10-testing.Rmd

# Testing

## Introduction

Our testing framework includes several types of tests. Unit and functional tests are created for individual functions and modules, respectively, where unit tests test each of the smallest components and functional tests ensure that the application of small components function within the requirements. Integration tests verify that modules work well together. Run-time tests include checks that are integrated into the code to catch errors related to user input. Regression testing and platform compatibility testing are executed before pre-releasing FIMS to ensure that previously tested pieces are still performing after the code has been changed on all platforms of interest. Beta-testing is used to gather feedback from users (i.e., members of FIMS Implementation Team and other users) during the pre-release stage. Finally, one-off testing is used for replicating and fixing user-reported bugs. Some of these one-off tests may eventually be integrated into the permanent testing framework. Or, if while you are coding you find a useful interactive tests that helped you build something, then it should be converted into {testthat} or GoogleTest tests.

FIMS uses GoogleTest to build a C++ unit testing framework and {testthat} to build an R testing framework. FIMS uses Google Benchmark to measure the real time and CPU time used for running the produced binaries. All required software for testing can be installed using the instructions in the [Software to install section](#software-to-install).

## C++ unit testing and benchmarking

Inside of your cloned version of FIMS, the file `CMakeLists.txt`, in the top-level directory, instructs `Cmake` on how to create the build files, including setting up Google Test. The Google Test code is in `tests/gtest`. Within this subdirectory is another `CMakeLists.txt` that contains additional specifications on how to register the individual tests.

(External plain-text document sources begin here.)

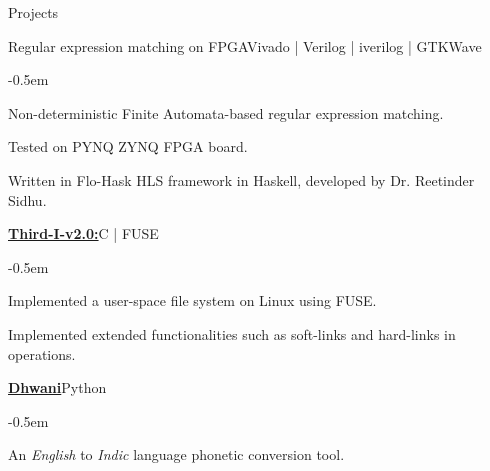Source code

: \documentclass{CV} %
\begin{document}
\begin{rSection}{Projects}
  \begin{rSubsection}{Regular expression matching on FPGA}{}{Vivado | Verilog | iverilog | GTKWave}{}
    \begin{list}{}{\footnotesize}\itemsep -0.5em \vspace{-0.5em}
    \item Non-deterministic Finite Automata-based regular expression matching.
    \item Tested on PYNQ ZYNQ FPGA board.
    \item Written in Flo-Hask HLS framework in Haskell, developed by Dr. Reetinder Sidhu.
    \end{list}
  \end{rSubsection}

  \begin{rSubsection}{\textbf{\href{https://github.com/ndyashas/Third-I-v2.0}{Third-I-v2.0:}}}{}{C | FUSE}{}
    \begin{list}{}{\footnotesize}\itemsep -0.5em \vspace{-0.5em}
    \item Implemented a user-space file system on Linux using FUSE.
    \item Implemented extended functionalities such as soft-links and hard-links in operations.
    \end{list}
  \end{rSubsection}


  \begin{rSubsection}{\textbf{\href{https://ndyashas.github.io/projects/Dhwani.html}{Dhwani}}}{}{Python}{}
    \begin{list}{}{\footnotesize}\itemsep -0.5em \vspace{-0.5em}
    \item An \textit{English} to \textit{Indic} language phonetic conversion tool.
    \end{list}
  \end{rSubsection}

\end{rSection}


\end{document}
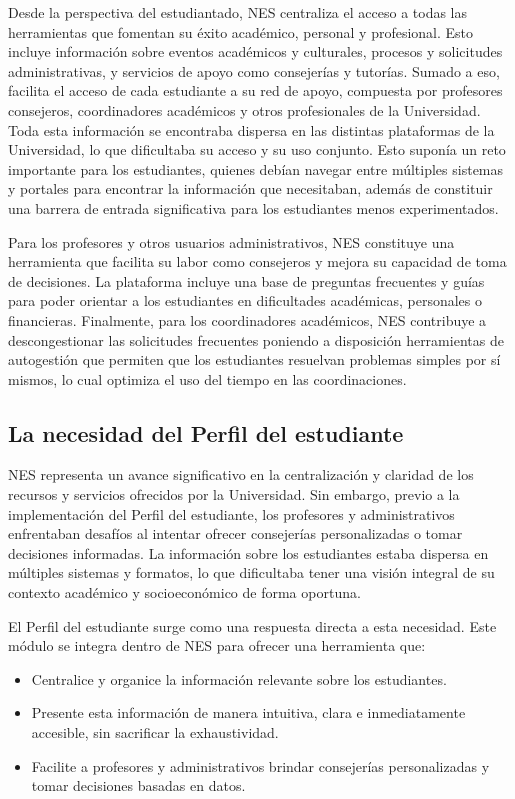 Desde la perspectiva del estudiantado, \gls{NES} centraliza el acceso a todas las herramientas que fomentan su éxito académico, personal y profesional. Esto incluye información sobre eventos académicos y culturales, procesos y solicitudes administrativas, y servicios de apoyo como consejerías y tutorías. Sumado a eso, facilita el acceso de cada estudiante a su red de apoyo, compuesta por profesores consejeros, coordinadores académicos y otros profesionales de la Universidad. Toda esta información se encontraba dispersa en las distintas plataformas de la Universidad, lo que dificultaba su acceso y su uso conjunto. Esto suponía un reto importante para los estudiantes, quienes debían navegar entre múltiples sistemas y portales para encontrar la información que necesitaban, además de constituir una barrera de entrada significativa para los estudiantes menos experimentados.

Para los profesores y otros usuarios administrativos, \gls{NES} constituye una herramienta que facilita su labor como consejeros y mejora su capacidad de toma de decisiones. La plataforma incluye una base de preguntas frecuentes y guías para poder orientar a los estudiantes en dificultades académicas, personales o financieras. Finalmente, para los coordinadores académicos, \gls{NES} contribuye a descongestionar las solicitudes frecuentes poniendo a disposición herramientas de autogestión que permiten que los estudiantes resuelvan problemas simples por sí mismos, lo cual optimiza el uso del tiempo en las coordinaciones.

\subsection{La necesidad del Perfil del estudiante}

\gls{NES} representa un avance significativo en la centralización y claridad de los recursos y servicios ofrecidos por la Universidad. Sin embargo, previo a la implementación del Perfil del estudiante, los profesores y administrativos enfrentaban desafíos al intentar ofrecer consejerías personalizadas o tomar decisiones informadas. La información sobre los estudiantes estaba dispersa en múltiples sistemas y formatos, lo que dificultaba tener una visión integral de su contexto académico y socioeconómico de forma oportuna.

El Perfil del estudiante surge como una respuesta directa a esta necesidad. Este módulo se integra dentro de \gls{NES} para ofrecer una herramienta que:
\begin{itemize}
	\item Centralice y organice la información relevante sobre los estudiantes.
	\item Presente esta información de manera intuitiva, clara e inmediatamente accesible, sin sacrificar la exhaustividad.
	\item Facilite a profesores y administrativos brindar consejerías personalizadas y tomar decisiones basadas en datos.
\end{itemize}

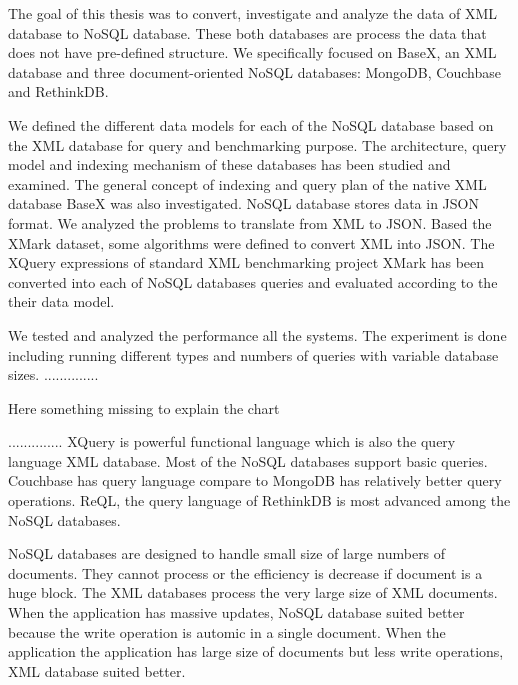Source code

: The goal of this thesis was to convert, investigate and analyze the data of XML database to NoSQL database. These both databases are process the data that does not have pre-defined structure. We specifically focused on BaseX, an XML database and three document-oriented NoSQL databases: MongoDB, Couchbase and RethinkDB. 

We defined the different data models for each of the NoSQL database based on the XML database for query and benchmarking purpose. The architecture, query model and indexing mechanism of these databases has been studied and examined. The general concept of indexing and query plan of the native XML database BaseX was also investigated. NoSQL database stores data in JSON format. We analyzed the problems  to translate  from XML to JSON. Based the XMark dataset, some algorithms were defined to convert XML into JSON.
The XQuery expressions of standard XML benchmarking project XMark has been converted into each of NoSQL databases queries and evaluated according to the their data model. 

\par

We tested and analyzed the performance all the systems. The experiment is done including running different types and numbers of queries with variable database sizes. 
..............

Here something missing to explain the chart

..............
XQuery is powerful functional language which is also the query language XML database. Most of the NoSQL databases support basic queries. Couchbase has query language compare to MongoDB has relatively better query operations. ReQL, the query language of RethinkDB is most advanced among the NoSQL databases. 

\par
NoSQL databases are designed to handle small size of large numbers of documents. They cannot process or the efficiency is decrease if document is a huge block. The XML databases process the very large size of XML documents. When the application has massive updates, NoSQL database suited better because the write operation is automic in a single document. When the application the application has large size of documents but less write operations,  XML database suited better. 






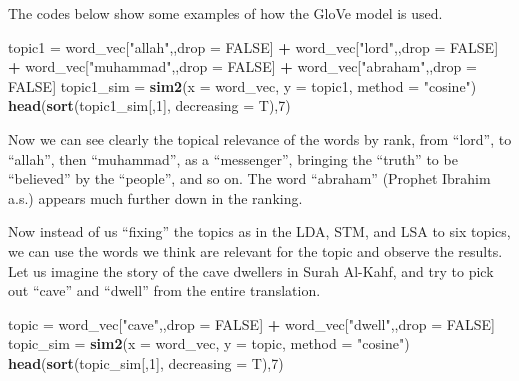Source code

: \documentclass[
]{article}
\newenvironment{Shaded}{\begin{snugshade}}{\end{snugshade}}
\newcommand{\AttributeTok}[1]{\textcolor[rgb]{0.13,0.29,0.53}{#1}}
\newcommand{\ConstantTok}[1]{\textcolor[rgb]{0.56,0.35,0.01}{#1}}
\newcommand{\DecValTok}[1]{\textcolor[rgb]{0.00,0.00,0.81}{#1}}
\newcommand{\FunctionTok}[1]{\textcolor[rgb]{0.13,0.29,0.53}{\textbf{#1}}}
\newcommand{\NormalTok}[1]{#1}
\newcommand{\OtherTok}[1]{\textcolor[rgb]{0.56,0.35,0.01}{#1}}
\newcommand{\SpecialCharTok}[1]{\textcolor[rgb]{0.81,0.36,0.00}{\textbf{#1}}}
\newcommand{\StringTok}[1]{\textcolor[rgb]{0.31,0.60,0.02}{#1}}
\begin{document}
The codes below show some examples of how the GloVe model is used.

\footnotesize

\begin{Shaded}
\begin{Highlighting}[]
\NormalTok{topic1 }\OtherTok{=}\NormalTok{ word\_vec[}\StringTok{"allah"}\NormalTok{,,drop }\OtherTok{=} \ConstantTok{FALSE}\NormalTok{] }\SpecialCharTok{+} 
\NormalTok{         word\_vec[}\StringTok{"lord"}\NormalTok{,,drop }\OtherTok{=} \ConstantTok{FALSE}\NormalTok{] }\SpecialCharTok{+} 
\NormalTok{         word\_vec[}\StringTok{"muhammad"}\NormalTok{,,drop }\OtherTok{=} \ConstantTok{FALSE}\NormalTok{] }\SpecialCharTok{+}
\NormalTok{         word\_vec[}\StringTok{"abraham"}\NormalTok{,,drop }\OtherTok{=} \ConstantTok{FALSE}\NormalTok{]}
\NormalTok{topic1\_sim }\OtherTok{=} \FunctionTok{sim2}\NormalTok{(}\AttributeTok{x =}\NormalTok{ word\_vec, }\AttributeTok{y =}\NormalTok{ topic1, }\AttributeTok{method =} \StringTok{"cosine"}\NormalTok{)}
\FunctionTok{head}\NormalTok{(}\FunctionTok{sort}\NormalTok{(topic1\_sim[,}\DecValTok{1}\NormalTok{], }\AttributeTok{decreasing =}\NormalTok{ T),}\DecValTok{7}\NormalTok{)}
\end{Highlighting}
\end{Shaded}

\normalsize

Now we can see clearly the topical relevance of the words by rank, from ``lord'', to ``allah'', then ``muhammad'', as a ``messenger'', bringing the ``truth'' to be ``believed'' by the ``people'', and so on. The word ``abraham'' (Prophet Ibrahim a.s.) appears much further down in the ranking.

Now instead of us ``fixing'' the topics as in the LDA, STM, and LSA to six topics, we can use the words we think are relevant for the topic and observe the results. Let us imagine the story of the cave dwellers in Surah Al-Kahf, and try to pick out ``cave'' and ``dwell'' from the entire translation.

\footnotesize

\begin{Shaded}
\begin{Highlighting}[]
\NormalTok{topic }\OtherTok{=}\NormalTok{ word\_vec[}\StringTok{"cave"}\NormalTok{,,drop }\OtherTok{=} \ConstantTok{FALSE}\NormalTok{] }\SpecialCharTok{+}\NormalTok{ word\_vec[}\StringTok{"dwell"}\NormalTok{,,drop }\OtherTok{=} \ConstantTok{FALSE}\NormalTok{]}
\NormalTok{topic\_sim }\OtherTok{=} \FunctionTok{sim2}\NormalTok{(}\AttributeTok{x =}\NormalTok{ word\_vec, }\AttributeTok{y =}\NormalTok{ topic, }\AttributeTok{method =} \StringTok{"cosine"}\NormalTok{)}
\FunctionTok{head}\NormalTok{(}\FunctionTok{sort}\NormalTok{(topic\_sim[,}\DecValTok{1}\NormalTok{], }\AttributeTok{decreasing =}\NormalTok{ T),}\DecValTok{7}\NormalTok{)}
\end{Highlighting}
\end{Shaded}
\end{document}
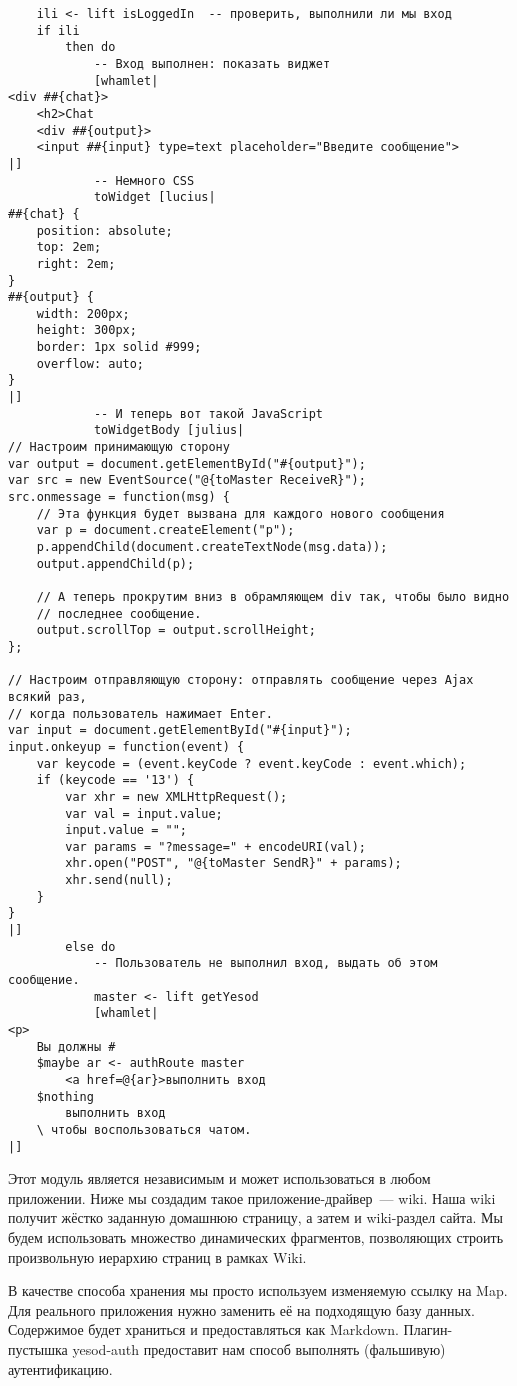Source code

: \begin{lstlisting}
    ili <- lift isLoggedIn  -- проверить, выполнили ли мы вход
    if ili
        then do
            -- Вход выполнен: показать виджет
            [whamlet|
<div ##{chat}>
    <h2>Chat
    <div ##{output}>
    <input ##{input} type=text placeholder="Введите сообщение">
|]
            -- Немного CSS
            toWidget [lucius|
##{chat} {
    position: absolute;
    top: 2em;
    right: 2em;
}
##{output} {
    width: 200px;
    height: 300px;
    border: 1px solid #999;
    overflow: auto;
}
|]
            -- И теперь вот такой JavaScript
            toWidgetBody [julius|
// Настроим принимающую сторону
var output = document.getElementById("#{output}");
var src = new EventSource("@{toMaster ReceiveR}");
src.onmessage = function(msg) {
    // Эта функция будет вызвана для каждого нового сообщения
    var p = document.createElement("p");
    p.appendChild(document.createTextNode(msg.data));
    output.appendChild(p);

    // А теперь прокрутим вниз в обрамляющем div так, чтобы было видно
    // последнее сообщение.
    output.scrollTop = output.scrollHeight;
};

// Настроим отправляющую сторону: отправлять сообщение через Ajax всякий раз,
// когда пользователь нажимает Enter.
var input = document.getElementById("#{input}");
input.onkeyup = function(event) {
    var keycode = (event.keyCode ? event.keyCode : event.which);
    if (keycode == '13') {
        var xhr = new XMLHttpRequest();
        var val = input.value;
        input.value = "";
        var params = "?message=" + encodeURI(val);
        xhr.open("POST", "@{toMaster SendR}" + params);
        xhr.send(null);
    }
}
|]
        else do
            -- Пользователь не выполнил вход, выдать об этом сообщение.
            master <- lift getYesod
            [whamlet|
<p>
    Вы должны #
    $maybe ar <- authRoute master
        <a href=@{ar}>выполнить вход
    $nothing
        выполнить вход
    \ чтобы воспользоваться чатом.
|]
\end{lstlisting}

Этот модуль является независимым и может использоваться в любом приложении. Ниже мы создадим такое приложение-драйвер~--- wiki. Наша wiki получит жёстко заданную домашнюю страницу, а затем и wiki-раздел сайта. Мы будем использовать множество динамических фрагментов, позволяющих строить произвольную иерархию страниц в рамках Wiki.

В качестве способа хранения мы просто используем изменяемую ссылку на Map. Для реального приложения нужно заменить её на подходящую базу данных. Содержимое будет храниться и предоставляться как Markdown. Плагин-пустышка yesod-auth предоставит нам способ выполнять (фальшивую) аутентификацию.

### Build and run the tests

The following commands on the command line (note that Windows users cannot use Git bash and must use a native Windows shell) execute the outlined steps and are needed to build the tests:

1. Generate the build system using `Ninja` as the generator, which creates the `build` directory.
1. Use `Cmake` to build in the `build` directory in parallel using 16 jobs but `--parallel 16` can be deleted.
1. Run the tests using `ctest` in parallel using 16 jobs but `--parallel 16` can be deleted.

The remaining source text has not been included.